ReCUBE: Evaluating Repository-Level Context Utilization in Code Generation
Summary: arXiv:2603.25770v1 Announce Type: cross
Abstract
Large Language Models (LLMs) have recently emerged as capable coding assistants that operate over large codebases through either agentic exploration or full-context generation. Existing benchmarks capture a broad range of coding capabilities, such as resolving GitHub issues, but none of them directly isolate and measure how effectively LLMs leverage repository-level context during code generation. To address this, we introduce ReCUBE, a benchmark in which LLMs reconstruct a masked file within a real-world repository, using all remaining source files, dependency specifications, and documentation as their only source of context.
Introduction to ReCUBE
ReCUBE evaluates reconstructed code with usage-aware test cases that simulate both internal module logic and external cross-file integration, reflecting real-world software usage patterns. This innovative approach allows researchers to focus on how effectively LLMs utilize the context available in a complete repository setting.
Key Features of ReCUBE
- Repository-Level Context: Unlike traditional benchmarks, ReCUBE specifically assesses the ability of LLMs to leverage the context from the entire repository.
- Usage-Aware Test Cases: Test cases are designed to reflect realistic software usage, ensuring that the evaluation is grounded in practical scenarios.

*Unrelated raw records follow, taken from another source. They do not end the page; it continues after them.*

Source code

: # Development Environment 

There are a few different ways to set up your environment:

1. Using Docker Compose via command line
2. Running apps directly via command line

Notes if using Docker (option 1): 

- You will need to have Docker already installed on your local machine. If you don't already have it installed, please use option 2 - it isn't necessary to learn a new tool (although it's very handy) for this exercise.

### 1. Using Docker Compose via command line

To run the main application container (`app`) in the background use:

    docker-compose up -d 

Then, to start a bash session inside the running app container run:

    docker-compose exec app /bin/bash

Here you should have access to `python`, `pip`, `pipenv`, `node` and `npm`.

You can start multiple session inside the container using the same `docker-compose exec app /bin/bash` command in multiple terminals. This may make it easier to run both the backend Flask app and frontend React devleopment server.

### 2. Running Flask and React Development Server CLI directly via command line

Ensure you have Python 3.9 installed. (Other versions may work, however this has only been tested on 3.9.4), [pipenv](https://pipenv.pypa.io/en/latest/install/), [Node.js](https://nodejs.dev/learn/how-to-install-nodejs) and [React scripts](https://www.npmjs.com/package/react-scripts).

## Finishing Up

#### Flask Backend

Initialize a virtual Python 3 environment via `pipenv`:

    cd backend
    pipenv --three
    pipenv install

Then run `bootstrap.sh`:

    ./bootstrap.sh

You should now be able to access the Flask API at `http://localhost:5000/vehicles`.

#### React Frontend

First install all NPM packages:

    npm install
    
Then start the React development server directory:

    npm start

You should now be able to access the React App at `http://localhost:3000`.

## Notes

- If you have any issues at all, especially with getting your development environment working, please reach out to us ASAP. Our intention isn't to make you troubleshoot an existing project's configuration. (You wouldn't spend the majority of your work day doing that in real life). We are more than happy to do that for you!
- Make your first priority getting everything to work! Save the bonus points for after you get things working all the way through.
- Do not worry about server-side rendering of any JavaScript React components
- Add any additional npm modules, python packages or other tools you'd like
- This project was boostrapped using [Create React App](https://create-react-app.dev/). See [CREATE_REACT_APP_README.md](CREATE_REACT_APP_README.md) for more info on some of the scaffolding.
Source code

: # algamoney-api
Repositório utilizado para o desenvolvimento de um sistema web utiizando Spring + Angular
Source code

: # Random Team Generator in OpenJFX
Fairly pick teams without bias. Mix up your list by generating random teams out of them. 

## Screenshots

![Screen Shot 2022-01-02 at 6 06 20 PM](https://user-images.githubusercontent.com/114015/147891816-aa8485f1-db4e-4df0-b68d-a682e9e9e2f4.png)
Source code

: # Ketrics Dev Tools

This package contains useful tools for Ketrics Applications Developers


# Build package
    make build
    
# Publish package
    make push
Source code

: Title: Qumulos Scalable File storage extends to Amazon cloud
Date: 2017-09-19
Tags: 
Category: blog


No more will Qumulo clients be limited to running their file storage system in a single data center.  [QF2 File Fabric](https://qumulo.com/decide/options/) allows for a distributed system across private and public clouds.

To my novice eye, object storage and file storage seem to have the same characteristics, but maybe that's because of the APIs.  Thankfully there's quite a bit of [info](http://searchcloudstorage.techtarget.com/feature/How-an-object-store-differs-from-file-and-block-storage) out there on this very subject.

- Open Source Release: The benchmark, code, and evaluation framework have been made available to the NLP research community, promoting collaborative advancement in this field.
Caller-Centric Exploration (CCE) Toolkit
In conjunction with ReCUBE, we propose the Caller-Centric Exploration (CCE) toolkit, a set of dependency graph-based tools that can be integrated into agentic frameworks. This toolkit guides agents toward the most relevant caller files during repository exploration, enhancing their ability to navigate complex codebases.
Experimental Results
Experiments involving eight models across four settings show that repository-level context utilization remains a highly challenging task, even for state-of-the-art models. Notably, GPT-5 achieved only a 37.57% strict pass rate in the full-context setting. However, agents augmented with our CCE toolkit consistently outperformed all baseline models, with improvements of up to 7.56% in strict pass rate.
Conclusion
ReCUBE represents a significant advancement in the benchmarking of LLMs for code generation, specifically in how these models utilize repository-level context. The introduction of the CCE toolkit further enhances the potential for improving model performance in real-world coding tasks. We encourage the NLP research community to utilize our open-source resources to explore and push the boundaries of LLM capabilities in software development.
Future Work
Moving forward, we aim to refine the ReCUBE benchmark and expand the CCE toolkit to further enhance the capabilities of LLMs in code generation tasks. Continued research in this area will contribute to more effective coding assistants, ultimately benefiting software development processes across various industries.